I need each line of the entries below that includes the string "Gyrotowerprice".

### Exercise materials

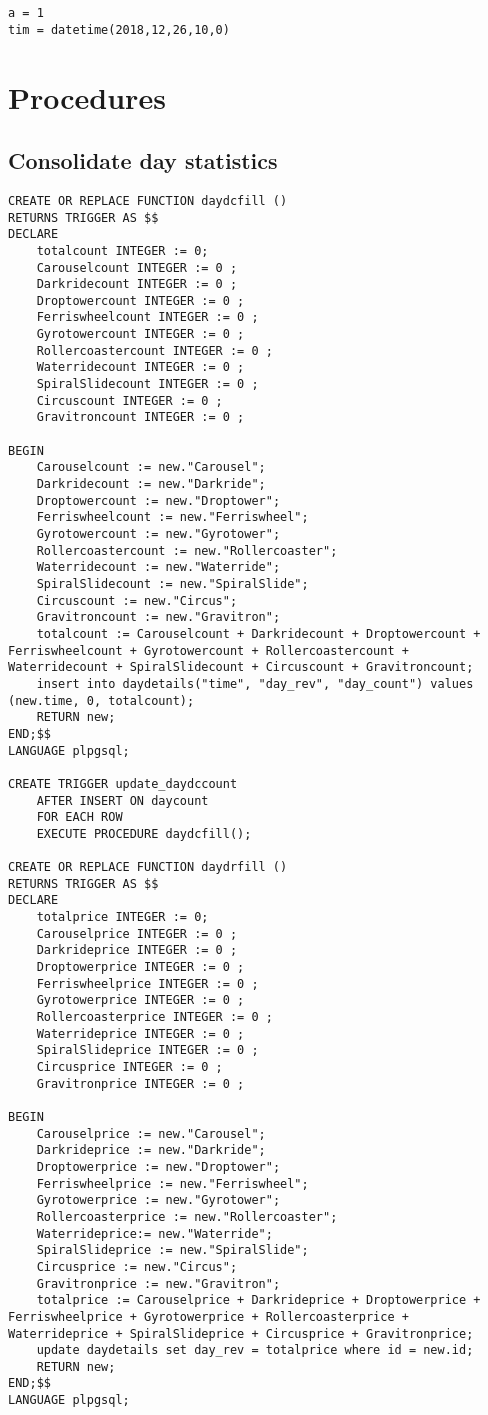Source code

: \begin{verbatim}
a = 1
tim = datetime(2018,12,26,10,0)
\end{verbatim}

\section{Procedures}
\subsection{Consolidate day statistics}
\begin{verbatim}
CREATE OR REPLACE FUNCTION daydcfill ()
RETURNS TRIGGER AS $$
DECLARE
    totalcount INTEGER := 0;
    Carouselcount INTEGER := 0 ;
    Darkridecount INTEGER := 0 ;
    Droptowercount INTEGER := 0 ;
    Ferriswheelcount INTEGER := 0 ;
    Gyrotowercount INTEGER := 0 ;
    Rollercoastercount INTEGER := 0 ;
    Waterridecount INTEGER := 0 ;
    SpiralSlidecount INTEGER := 0 ;
    Circuscount INTEGER := 0 ;
    Gravitroncount INTEGER := 0 ;

BEGIN
    Carouselcount := new."Carousel";
    Darkridecount := new."Darkride";
    Droptowercount := new."Droptower";
    Ferriswheelcount := new."Ferriswheel";
    Gyrotowercount := new."Gyrotower";
    Rollercoastercount := new."Rollercoaster";
    Waterridecount := new."Waterride";
    SpiralSlidecount := new."SpiralSlide";
    Circuscount := new."Circus";
    Gravitroncount := new."Gravitron";
    totalcount := Carouselcount + Darkridecount + Droptowercount + Ferriswheelcount + Gyrotowercount + Rollercoastercount + Waterridecount + SpiralSlidecount + Circuscount + Gravitroncount;
    insert into daydetails("time", "day_rev", "day_count") values (new.time, 0, totalcount);
    RETURN new;
END;$$
LANGUAGE plpgsql;

CREATE TRIGGER update_daydccount
    AFTER INSERT ON daycount
    FOR EACH ROW
    EXECUTE PROCEDURE daydcfill();

CREATE OR REPLACE FUNCTION daydrfill ()
RETURNS TRIGGER AS $$
DECLARE
    totalprice INTEGER := 0;
    Carouselprice INTEGER := 0 ;
    Darkrideprice INTEGER := 0 ;
    Droptowerprice INTEGER := 0 ;
    Ferriswheelprice INTEGER := 0 ;
    Gyrotowerprice INTEGER := 0 ;
    Rollercoasterprice INTEGER := 0 ;
    Waterrideprice INTEGER := 0 ;
    SpiralSlideprice INTEGER := 0 ;
    Circusprice INTEGER := 0 ;
    Gravitronprice INTEGER := 0 ;

BEGIN
    Carouselprice := new."Carousel";
    Darkrideprice := new."Darkride";
    Droptowerprice := new."Droptower";
    Ferriswheelprice := new."Ferriswheel";
    Gyrotowerprice := new."Gyrotower";
    Rollercoasterprice := new."Rollercoaster";
    Waterrideprice:= new."Waterride";
    SpiralSlideprice := new."SpiralSlide";
    Circusprice := new."Circus";
    Gravitronprice := new."Gravitron";
    totalprice := Carouselprice + Darkrideprice + Droptowerprice + Ferriswheelprice + Gyrotowerprice + Rollercoasterprice + Waterrideprice + SpiralSlideprice + Circusprice + Gravitronprice;
    update daydetails set day_rev = totalprice where id = new.id;
    RETURN new;
END;$$
LANGUAGE plpgsql;


\end{verbatim}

######

## Solution
    Gyrotowerprice INTEGER := 0 ;
    Gyrotowerprice := new."Gyrotower";
    totalprice := Carouselprice + Darkrideprice + Droptowerprice + Ferriswheelprice + Gyrotowerprice + Rollercoasterprice + Waterrideprice + SpiralSlideprice + Circusprice + Gravitronprice;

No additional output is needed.